短期レンタルでは、撮影日の前日に機材を受け取り、装着確認やカメラ設定を済ませておくと安心です。本番当日に初めて「レンズなしレリーズ」やフォーカス拡大の設定を行うと、撮影時間を圧迫するおそれがあります。案件では予備の記録メディア、予備バッテリー、レンズ清掃用品も合わせて準備し、アダプター運用のリスクを最小化しましょう。
レンタル前に確認したい付属品・対応機種・予約時のポイント
レンタル前には、商品ページで付属品、対応マウント、レンタル期間、在庫状況を確認してください。VM-E Close Focus アダプター Ⅱの場合は、ライカMマウント・VMマウントレンズ用であること、カメラ側がSONY Eマウントであることを改めて確認します。

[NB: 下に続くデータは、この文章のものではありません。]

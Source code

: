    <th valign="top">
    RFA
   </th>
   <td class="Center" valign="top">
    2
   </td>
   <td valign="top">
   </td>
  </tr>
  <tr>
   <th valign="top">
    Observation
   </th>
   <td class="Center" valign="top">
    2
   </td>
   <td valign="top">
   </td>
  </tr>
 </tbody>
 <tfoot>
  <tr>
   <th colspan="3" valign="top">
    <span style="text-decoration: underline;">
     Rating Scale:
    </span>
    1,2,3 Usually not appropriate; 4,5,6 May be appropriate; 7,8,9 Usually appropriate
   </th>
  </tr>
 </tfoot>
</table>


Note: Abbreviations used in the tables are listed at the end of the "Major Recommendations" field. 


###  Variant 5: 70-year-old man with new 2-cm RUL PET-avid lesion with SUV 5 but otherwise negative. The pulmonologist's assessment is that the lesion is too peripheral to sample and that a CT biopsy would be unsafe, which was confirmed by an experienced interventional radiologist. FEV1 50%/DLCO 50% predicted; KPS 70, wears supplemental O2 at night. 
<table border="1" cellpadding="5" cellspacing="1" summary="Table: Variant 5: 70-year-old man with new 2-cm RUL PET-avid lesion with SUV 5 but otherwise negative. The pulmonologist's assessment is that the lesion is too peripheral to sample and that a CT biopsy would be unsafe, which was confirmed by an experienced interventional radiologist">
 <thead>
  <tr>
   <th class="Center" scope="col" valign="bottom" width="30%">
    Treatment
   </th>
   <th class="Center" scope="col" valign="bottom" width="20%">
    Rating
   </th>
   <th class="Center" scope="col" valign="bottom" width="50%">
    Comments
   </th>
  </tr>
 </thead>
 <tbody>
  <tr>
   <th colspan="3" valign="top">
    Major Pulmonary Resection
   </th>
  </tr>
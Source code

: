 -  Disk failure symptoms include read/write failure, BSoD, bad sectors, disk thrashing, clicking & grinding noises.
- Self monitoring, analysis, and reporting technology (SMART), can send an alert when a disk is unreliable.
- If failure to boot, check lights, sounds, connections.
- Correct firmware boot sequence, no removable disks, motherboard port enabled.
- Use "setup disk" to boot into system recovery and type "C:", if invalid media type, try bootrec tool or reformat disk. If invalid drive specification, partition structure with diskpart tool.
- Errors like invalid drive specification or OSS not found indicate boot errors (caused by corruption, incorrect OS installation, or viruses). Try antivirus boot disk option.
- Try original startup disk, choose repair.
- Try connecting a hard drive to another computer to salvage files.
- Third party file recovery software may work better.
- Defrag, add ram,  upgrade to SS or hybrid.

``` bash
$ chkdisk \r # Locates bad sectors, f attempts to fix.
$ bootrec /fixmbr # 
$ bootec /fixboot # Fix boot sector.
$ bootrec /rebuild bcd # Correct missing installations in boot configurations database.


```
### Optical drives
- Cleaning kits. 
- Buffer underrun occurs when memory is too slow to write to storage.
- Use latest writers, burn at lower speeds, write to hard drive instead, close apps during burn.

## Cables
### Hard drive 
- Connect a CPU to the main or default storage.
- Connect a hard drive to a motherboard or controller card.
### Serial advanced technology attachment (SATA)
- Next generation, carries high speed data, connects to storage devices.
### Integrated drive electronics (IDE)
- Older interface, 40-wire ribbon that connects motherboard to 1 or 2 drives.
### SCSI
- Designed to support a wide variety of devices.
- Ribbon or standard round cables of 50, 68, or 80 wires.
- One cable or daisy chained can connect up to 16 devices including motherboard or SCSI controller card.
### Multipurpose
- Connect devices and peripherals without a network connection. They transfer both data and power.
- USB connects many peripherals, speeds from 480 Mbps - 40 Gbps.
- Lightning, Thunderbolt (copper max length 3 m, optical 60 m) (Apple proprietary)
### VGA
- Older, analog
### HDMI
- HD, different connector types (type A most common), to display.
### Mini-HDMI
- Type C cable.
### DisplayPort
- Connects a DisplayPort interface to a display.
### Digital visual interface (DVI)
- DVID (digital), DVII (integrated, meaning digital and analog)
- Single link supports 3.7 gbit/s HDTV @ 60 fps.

レンズキャップ、リアキャップ、ケースなどの同梱内容も、返却時の確認に備えて把握しておくと安心です。
予約時には、使用するレンズ名とカメラ機種を整理し、後玉の形状や沈胴機構に不安がある場合は事前に確認することをおすすめします。撮影日直前は人気機材の在庫が変動しやすいため、必要な日程が決まったら早めに予約することが重要です。受取後は、外観、マウント部、ヘリコイドの動作、無限遠、カメラのレリーズ設定を速やかに確認し、問題がない状態で撮影へ臨みましょう。